Here is what you will find for each file and some extra information:
North Pond
Recording date: September 15, 2020
The columns in this file represent the XYZ coordinates for each tracked point:
- Birds: Columns 1-42, 61-63
- Water alignment points: Columns 55-57
- Coastline points: Columns 85-87
- No skimming flights: Columns 43-54, 58-60, 64-84
Wind speed at 2 m: 4 - 6 m/s
Wind direction NE
Shell Island I
Recording date: October 21, 2021
The columns in this file represent the XYZ coordinates for each tracked point:
- Calibration points: Columns 1-3
- Water alignment points: Columns 4-6
- Wind vane: Columns 7-9
- Coastline points: Columns 10-12
- Birds: Columns 13-54
- Wind vane v2 end of file (not used): Columns 55-57
Wind speed by height:
- Ground (0.035 m): 3.3-4.4 m/s
- 1 m: 6.0-7.1 m/s
- 2 m: 5.8-6.2 m/s
- 2.5 m: 5.4-5.7 m/s
Shell Island II
Recording date: October 21, 2021
The columns in this file represent the XYZ coordinates for each tracked point:
- Calibration points: Columns 1-3
- Tracking stability of camera 1: Columns 4-6
- Wind vane: Columns 7-9
- Water alignment points: Columns 10-12
- Coastline points: Columns 13-15
- Birds: Columns 16-81
Wind speed by height:
- Ground (0.035 m): 1.2-1.5 m/s
- 1 m: 2.4-2.8 m/s
- 2 m: 2.8-3.01 m/s
- 2.5 m: 2.5-2.8 m/s
Shell Island III
Recording date: October 26, 2021
The columns in this file represent the XYZ coordinates for each tracked point:
- Calibration points: Columns 1-3
- Water alignment points: Columns 10-12
- Wind vane: Columns 13-15
- Birds: Columns 4-9, 16-42
Wind speed by height:
- Ground (0.035 m): 2.2-2.6 m/s
- 1 m: 3.4-3.6 m/s
- 2 m: 5.5-5.7 m/s
- 2.5 m: 4.6-4.8 m/s
Shell Island IV
Recording date: April 8, 2022
The columns in this file represent the XYZ coordinates for each tracked point:
- Calibration points: Columns 1-3
- Water alignment points: Columns 4-6
- Wind vane: Columns 7-9
- Birds: Columns 10-33
- Coastline points: Columns 34-36
Wind speed by height:
- Ground (0.035 m): 5.11, 5.6, 5.56, 4.76, 4.66, 8.59 m/s
- 0.5 m: 7.40, 8.46, 9.30, 8.06, 7.40 m/s
- 1 m: 7.86, 6.92, 6.29, 7.11, 6.63 m/s
- 1.5 m: 9.33, 8.39, 8.48, 7.10, 6.36 m/s
- 2 m: 5.55, 6.34, 6.60, 5.77, 8.15 m/s
- 2.7 m: 4.99, 6.02, 5.67, 6.88, 8.41, 7.1 m/s
The dataset was collected using videos from three digital Canon EOS 6D digital SLR cameras equipped with 50-millimeter lenses.
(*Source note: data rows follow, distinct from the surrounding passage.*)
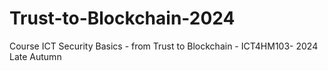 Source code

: # Trust-to-Blockchain-2024
Course ICT Security Basics - from Trust to Blockchain - ICT4HM103- 2024 Late Autumn 
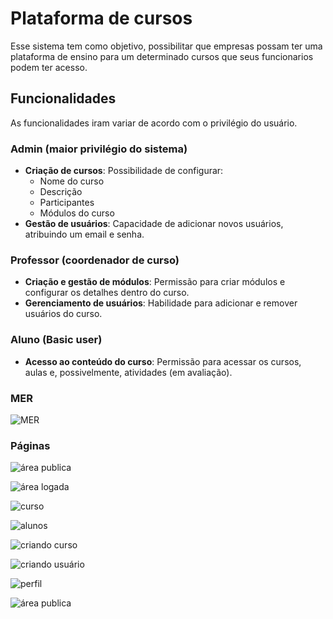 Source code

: # Plataforma de cursos

Esse sistema tem como objetivo, possibilitar que empresas possam ter uma plataforma de ensino para um determinado cursos que seus funcionarios podem ter acesso.

## Funcionalidades

As funcionalidades iram variar de acordo com o privilégio do usuário.

### Admin (maior privilégio do sistema)
- **Criação de cursos**: Possibilidade de configurar:
  - Nome do curso
  - Descrição
  - Participantes
  - Módulos do curso
- **Gestão de usuários**: Capacidade de adicionar novos usuários, atribuindo um email e senha.

### Professor (coordenador de curso)
- **Criação e gestão de módulos**: Permissão para criar módulos e configurar os detalhes dentro do curso.
- **Gerenciamento de usuários**: Habilidade para adicionar e remover usuários do curso.

### Aluno (Basic user)
- **Acesso ao conteúdo do curso**: Permissão para acessar os cursos, aulas e, possivelmente, atividades (em avaliação).

### MER

![MER](/imagens/MER.PNG)

### Páginas 

![área publica](/imagens/AreaPublica.PNG)

![área logada](/imagens/AreaLogada.PNG)

![curso](/imagens/Modulos.PNG)

![alunos](/imagens/alunosCurso.PNG)

![criando curso](/imagens/criaCurso.PNG)

![criando usuário](/imagens/criaUser.PNG)

![perfil](/imagens/perfil.PNG)

![área publica](/imagens/criaAula.PNG)

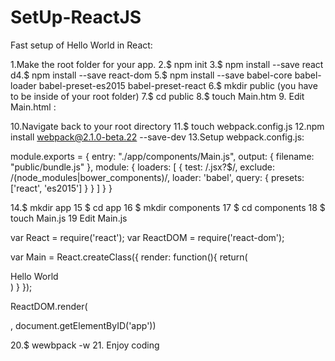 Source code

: # SetUp-ReactJS
Fast setup of Hello World in React:

1.Make the root folder for your app.
2.$ npm init
3.$ npm install --save react
d4.$ npm install --save react-dom
5.$ npm install --save babel-core babel-loader babel-preset-es2015 babel-preset-react
6.$ mkdir public (you have to be inside of your root folder)
7.$ cd public
8.$ touch Main.htm
9. Edit Main.html :

<!DOCTYPE html>
<head>
  <meta charset="UTF-8">
</head>
<body>
  <div id="app"></div>
  <script src="bundle.js"></script>
</body>
</html>

10.Navigate back to your root directory
11.$ touch webpack.config.js
12.npm install webpack@2.1.0-beta.22 --save-dev
13.Setup webpack.config.js: 

module.exports = {
  entry: "./app/components/Main.js",
  output: {
    filename: "public/bundle.js"
  },
  module: {
    loaders: [
      {
        test: /\.jsx?$/,
        exclude: /(node_modules|bower_components)/,
        loader: 'babel',
        query: {
          presets: ['react', 'es2015']
        }
      }
    ]
  }
}

14.$ mkdir app
15 $ cd app
16 $ mkdir components
17 $ cd components
18 $ touch Main.js
19 Edit Main.js 

var React = require('react');
  var ReactDOM = require('react-dom');

  var Main = React.createClass({
    render: function(){
      return(
        <div>
          Hello World
        </div>
      )
    }
  });

  ReactDOM.render(<Main />, document.getElementByID('app'))
  
  
  20.$ wewbpack -w 
  21. Enjoy coding
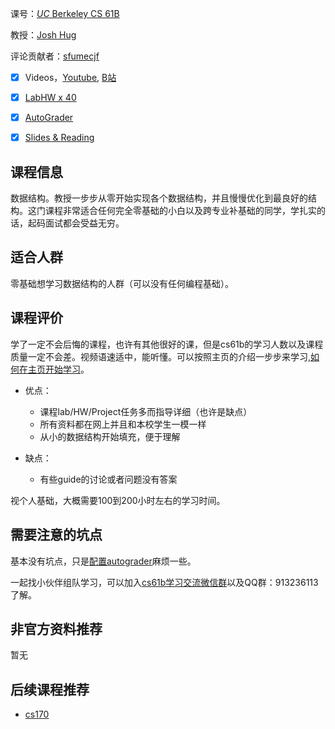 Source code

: 课号：[*UC* Berkeley CS 61B](https://sp18.datastructur.es/)

教授：[Josh Hug]() 

评论贡献者：[sfumecjf](https://github.com/SFUMECJF)

- [X] Videos，[Youtube](https://joshhug.gitbooks.io/hug61b/content/chap1/chap11.html), [B站](https://www.bilibili.com/video/BV1SW411P7hX?from=search&seid=15304785161712085954)

- [X] [LabHW x 40](https://sp18.datastructur.es/)
- [X] [AutoGrader](https://gradescope.com/) 

- [X] [Slides & Reading](https://docs.google.com/presentation/d/12Fp-hjYhdFL7EcVqpNGpFb2BdCL2gr1SFOS5E6pyohg/edit#slide=id.g3ad1dc4a7_00)

## 课程信息

数据结构。教授一步步从零开始实现各个数据结构，并且慢慢优化到最良好的结构。这门课程非常适合任何完全零基础的小白以及跨专业补基础的同学，学扎实的话，起码面试都会受益无穷。

## 适合人群

零基础想学习数据结构的人群（可以没有任何编程基础）。

## 课程评价

学了一定不会后悔的课程，也许有其他很好的课，但是cs61b的学习人数以及课程质量一定不会差。视频语速适中，能听懂。可以按照主页的介绍一步步来学习,[如何在主页开始学习](https://github.com/SFUMECJF/cs61b-study-guide/blob/main/1-autograder%E9%85%8D%E7%BD%AE.md)。

- 优点：
  - 课程lab/HW/Project任务多而指导详细（也许是缺点）
  - 所有资料都在网上并且和本校学生一模一样
  - 从小的数据结构开始填充，便于理解

- 缺点：
  - 有些guide的讨论或者问题没有答案

视个人基础，大概需要100到200小时左右的学习时间。

## 需要注意的坑点

基本没有坑点，只是[配置autograder](https://github.com/SFUMECJF/cs61b-study-guide/blob/main/1-autograder%E9%85%8D%E7%BD%AE.md)麻烦一些。

一起找小伙伴组队学习，可以加入[cs61b学习交流微信群](https://mp.weixin.qq.com/s/oZDGkY34wLGW5KxCGYcWgA)以及QQ群：913236113了解。

## 非官方资料推荐

暂无

## 后续课程推荐

- [cs170](https://cs170.org/)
Videos were recorded at 29.97 frames per second. They were synchronized by visual events identified separately in each camera. They were then calibrated for 3D position reconstruction following the protocol from Corcoran and Hedrick (2019) via bundle adjustment using previously determined pinhole model lens parameters and shared 2D information visible in at least two of the three cameras. The scene scale was established from the distances between the three cameras, and calibration parameters were converted to direct linear translation (DLT). The calibration was aligned to place the water surface at Z=0 with positive Z pointing upward and the X and Y directions forming the horizontal plane, with the X axis aligned to wind direction such that bird movements in the increasing horizontal X axis were downwind (in the direction of the wind) and decreasing was upwind (against the wind). Bird track coordinates were acquired with DLTdv (Hedrick, 2008), and bundle adjustment calibrations were performed using the MATLAB computer vision toolbox. Each bird track was then smoothed using a 4-pole digital Butterworth low pass filter with a cutoff frequency of 0.5 Hz.